But then presenting the results of that research shouldn't be too difficult. All you really have to do is point readers to where they can find more information. Ideally this means citing sources which, as it turns out, may not have always happened.
Over the weekend, a Gambit reader noticed that some recent Blake Pontchartrain columns contained passages that hewed closely to materials that were published elsewhere. In some cases, passages in the Blake columns were identical, or nearly identical, to the work of others.So far the only specific examples of the plagiarism that have been made public are the ones noted in this Romenesko post. It's worth pointing out that one is a case of some facts about Fort Pike copy/pasted from a state tourism website while the other is the definition of a word. So it's perhaps not the most scandalous lifting of original work the world has ever seen. But then this just raises the question, couldn't they insert a single "according to so and so" line in there somewhere and easily solve everyone's problem?
The other interesting fact about this is the "discoverer" of this scandal happens to be a Times-Picayune reporter. So it's worth remembering that as the cutbacks at the T-P have become the major media story of 2012-13, Gambit has provided the most thorough coverage of those events.

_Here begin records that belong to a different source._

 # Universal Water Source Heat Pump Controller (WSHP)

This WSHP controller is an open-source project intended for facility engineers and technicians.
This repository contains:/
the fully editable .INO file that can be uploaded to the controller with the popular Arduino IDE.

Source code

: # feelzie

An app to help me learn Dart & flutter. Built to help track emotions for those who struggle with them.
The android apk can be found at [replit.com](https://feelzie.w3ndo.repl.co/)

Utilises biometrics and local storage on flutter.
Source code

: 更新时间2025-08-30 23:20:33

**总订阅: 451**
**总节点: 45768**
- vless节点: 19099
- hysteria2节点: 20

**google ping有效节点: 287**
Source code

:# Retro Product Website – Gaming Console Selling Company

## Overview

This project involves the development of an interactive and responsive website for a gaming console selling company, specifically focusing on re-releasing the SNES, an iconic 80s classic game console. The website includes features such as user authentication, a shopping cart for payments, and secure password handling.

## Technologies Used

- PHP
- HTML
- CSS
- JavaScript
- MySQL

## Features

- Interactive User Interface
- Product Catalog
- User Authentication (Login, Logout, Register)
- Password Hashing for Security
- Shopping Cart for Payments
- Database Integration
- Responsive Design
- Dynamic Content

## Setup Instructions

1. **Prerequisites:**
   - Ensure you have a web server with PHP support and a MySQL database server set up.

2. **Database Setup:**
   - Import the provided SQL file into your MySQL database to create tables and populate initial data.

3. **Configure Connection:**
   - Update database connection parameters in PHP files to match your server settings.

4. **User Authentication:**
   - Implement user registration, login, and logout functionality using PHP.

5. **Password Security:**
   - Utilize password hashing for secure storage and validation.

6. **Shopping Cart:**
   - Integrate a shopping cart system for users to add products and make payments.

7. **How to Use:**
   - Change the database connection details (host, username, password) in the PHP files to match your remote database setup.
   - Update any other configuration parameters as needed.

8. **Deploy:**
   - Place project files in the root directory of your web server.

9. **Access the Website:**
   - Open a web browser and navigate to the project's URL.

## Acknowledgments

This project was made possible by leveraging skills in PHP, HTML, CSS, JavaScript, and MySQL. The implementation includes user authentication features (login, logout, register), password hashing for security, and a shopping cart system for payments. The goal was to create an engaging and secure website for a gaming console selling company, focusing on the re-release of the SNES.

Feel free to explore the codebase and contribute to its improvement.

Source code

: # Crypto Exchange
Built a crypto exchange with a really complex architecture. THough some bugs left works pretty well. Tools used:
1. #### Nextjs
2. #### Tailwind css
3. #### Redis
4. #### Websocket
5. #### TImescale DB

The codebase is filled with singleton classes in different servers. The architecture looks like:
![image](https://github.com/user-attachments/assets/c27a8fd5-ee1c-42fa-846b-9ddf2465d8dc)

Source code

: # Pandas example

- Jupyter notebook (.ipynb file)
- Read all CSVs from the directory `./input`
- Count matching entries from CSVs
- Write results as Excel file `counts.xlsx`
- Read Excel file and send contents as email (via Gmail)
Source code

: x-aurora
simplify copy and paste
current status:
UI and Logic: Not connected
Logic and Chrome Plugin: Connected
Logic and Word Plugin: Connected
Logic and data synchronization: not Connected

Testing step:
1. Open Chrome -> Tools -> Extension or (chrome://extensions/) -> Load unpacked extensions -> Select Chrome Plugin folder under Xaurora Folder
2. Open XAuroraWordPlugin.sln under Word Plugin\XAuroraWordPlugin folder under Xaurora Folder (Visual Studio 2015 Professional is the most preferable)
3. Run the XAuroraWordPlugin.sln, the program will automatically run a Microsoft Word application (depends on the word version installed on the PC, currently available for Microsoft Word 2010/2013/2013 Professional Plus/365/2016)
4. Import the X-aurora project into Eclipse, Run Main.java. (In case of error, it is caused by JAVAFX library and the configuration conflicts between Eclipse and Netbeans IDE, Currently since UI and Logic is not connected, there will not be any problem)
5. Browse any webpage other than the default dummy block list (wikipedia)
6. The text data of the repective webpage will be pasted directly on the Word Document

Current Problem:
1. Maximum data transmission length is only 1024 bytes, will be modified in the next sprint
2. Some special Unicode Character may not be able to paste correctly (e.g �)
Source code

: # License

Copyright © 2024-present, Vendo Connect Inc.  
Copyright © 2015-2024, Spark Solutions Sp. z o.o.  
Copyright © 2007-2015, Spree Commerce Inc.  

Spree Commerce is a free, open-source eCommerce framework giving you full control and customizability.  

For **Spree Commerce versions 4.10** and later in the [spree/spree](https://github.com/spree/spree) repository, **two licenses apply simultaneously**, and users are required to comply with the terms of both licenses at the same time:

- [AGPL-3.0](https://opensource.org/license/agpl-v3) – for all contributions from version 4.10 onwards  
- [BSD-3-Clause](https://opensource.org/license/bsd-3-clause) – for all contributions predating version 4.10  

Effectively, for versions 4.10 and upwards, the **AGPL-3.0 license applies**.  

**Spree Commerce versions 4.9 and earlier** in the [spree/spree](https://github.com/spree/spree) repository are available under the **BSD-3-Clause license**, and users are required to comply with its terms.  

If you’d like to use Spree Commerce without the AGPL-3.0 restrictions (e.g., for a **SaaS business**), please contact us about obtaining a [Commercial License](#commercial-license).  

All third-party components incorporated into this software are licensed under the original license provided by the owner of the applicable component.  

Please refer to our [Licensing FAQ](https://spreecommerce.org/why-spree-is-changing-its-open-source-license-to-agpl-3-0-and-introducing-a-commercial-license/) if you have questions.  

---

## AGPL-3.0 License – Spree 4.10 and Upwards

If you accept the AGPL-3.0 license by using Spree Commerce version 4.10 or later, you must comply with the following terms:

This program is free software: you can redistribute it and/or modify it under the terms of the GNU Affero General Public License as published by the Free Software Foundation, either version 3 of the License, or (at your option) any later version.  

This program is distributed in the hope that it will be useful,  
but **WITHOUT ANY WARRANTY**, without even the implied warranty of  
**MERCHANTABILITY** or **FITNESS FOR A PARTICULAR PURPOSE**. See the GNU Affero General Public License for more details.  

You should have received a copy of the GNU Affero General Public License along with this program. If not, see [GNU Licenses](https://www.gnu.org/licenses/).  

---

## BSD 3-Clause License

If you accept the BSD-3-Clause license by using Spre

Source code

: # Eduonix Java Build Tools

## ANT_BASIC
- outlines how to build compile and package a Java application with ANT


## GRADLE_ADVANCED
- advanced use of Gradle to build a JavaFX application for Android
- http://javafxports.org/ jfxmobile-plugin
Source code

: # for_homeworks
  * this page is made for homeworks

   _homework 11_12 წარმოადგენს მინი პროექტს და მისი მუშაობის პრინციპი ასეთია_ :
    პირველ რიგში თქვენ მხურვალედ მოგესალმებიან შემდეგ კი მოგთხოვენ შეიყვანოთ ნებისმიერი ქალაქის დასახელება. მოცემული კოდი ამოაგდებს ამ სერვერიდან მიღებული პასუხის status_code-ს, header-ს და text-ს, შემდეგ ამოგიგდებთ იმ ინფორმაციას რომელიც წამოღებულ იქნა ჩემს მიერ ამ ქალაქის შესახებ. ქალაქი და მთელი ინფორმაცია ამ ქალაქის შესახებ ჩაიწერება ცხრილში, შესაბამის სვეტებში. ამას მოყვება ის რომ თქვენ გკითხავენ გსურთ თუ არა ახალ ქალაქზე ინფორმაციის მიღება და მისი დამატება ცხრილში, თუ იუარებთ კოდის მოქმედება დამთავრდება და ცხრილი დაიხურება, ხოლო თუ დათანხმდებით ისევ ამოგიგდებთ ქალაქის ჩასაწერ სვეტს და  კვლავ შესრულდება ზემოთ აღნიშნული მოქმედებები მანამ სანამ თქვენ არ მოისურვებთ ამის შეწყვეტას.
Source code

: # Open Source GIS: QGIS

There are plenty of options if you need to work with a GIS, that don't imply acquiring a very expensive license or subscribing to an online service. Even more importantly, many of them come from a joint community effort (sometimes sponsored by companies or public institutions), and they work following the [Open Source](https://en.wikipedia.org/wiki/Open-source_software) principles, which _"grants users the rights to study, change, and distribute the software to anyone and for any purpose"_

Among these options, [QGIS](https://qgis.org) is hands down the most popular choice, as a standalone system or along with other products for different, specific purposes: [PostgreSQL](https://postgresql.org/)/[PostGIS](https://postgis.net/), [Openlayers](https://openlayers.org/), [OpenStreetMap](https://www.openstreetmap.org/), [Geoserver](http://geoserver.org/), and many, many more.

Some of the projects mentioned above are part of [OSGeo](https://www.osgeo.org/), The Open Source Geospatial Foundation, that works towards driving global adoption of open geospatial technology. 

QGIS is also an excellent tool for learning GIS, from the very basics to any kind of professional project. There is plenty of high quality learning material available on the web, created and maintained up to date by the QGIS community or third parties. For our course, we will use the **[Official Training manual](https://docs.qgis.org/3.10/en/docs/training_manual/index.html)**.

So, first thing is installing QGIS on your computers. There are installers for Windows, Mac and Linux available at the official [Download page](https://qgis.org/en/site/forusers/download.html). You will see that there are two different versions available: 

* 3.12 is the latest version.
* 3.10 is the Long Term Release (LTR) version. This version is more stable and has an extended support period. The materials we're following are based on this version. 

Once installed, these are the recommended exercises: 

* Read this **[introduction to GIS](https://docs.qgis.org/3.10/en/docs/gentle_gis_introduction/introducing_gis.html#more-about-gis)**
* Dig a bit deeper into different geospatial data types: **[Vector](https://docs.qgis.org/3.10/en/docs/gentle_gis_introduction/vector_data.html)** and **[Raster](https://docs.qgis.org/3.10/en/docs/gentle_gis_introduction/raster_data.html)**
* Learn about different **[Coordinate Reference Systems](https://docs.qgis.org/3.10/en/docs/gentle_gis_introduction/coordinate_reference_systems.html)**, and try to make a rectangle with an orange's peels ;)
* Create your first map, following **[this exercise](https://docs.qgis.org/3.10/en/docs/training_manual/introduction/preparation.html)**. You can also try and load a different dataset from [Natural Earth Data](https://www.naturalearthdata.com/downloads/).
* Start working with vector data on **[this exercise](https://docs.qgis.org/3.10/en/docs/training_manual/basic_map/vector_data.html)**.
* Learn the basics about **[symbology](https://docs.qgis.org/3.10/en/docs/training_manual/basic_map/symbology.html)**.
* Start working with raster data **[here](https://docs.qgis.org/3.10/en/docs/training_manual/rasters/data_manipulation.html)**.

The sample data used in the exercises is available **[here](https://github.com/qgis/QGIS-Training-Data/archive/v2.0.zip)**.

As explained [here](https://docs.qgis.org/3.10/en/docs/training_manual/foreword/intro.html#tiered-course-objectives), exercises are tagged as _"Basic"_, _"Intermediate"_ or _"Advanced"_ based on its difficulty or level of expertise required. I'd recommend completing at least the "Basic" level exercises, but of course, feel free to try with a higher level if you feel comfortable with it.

Not that any of that excuses plagiarism. As an interested reader, I'd like to go back through the "Blake" archives and determine for myself if there's anything more egregious than the two examples of laziness highlighted in the Romenesko piece but Gambit has flushed them down a memory hole, at least for the time being.
In any case, I hope this doesn't lead to the permanent discontinuation of the column. I know I'm not alone in saying it's one of my most anticipated weekly reads.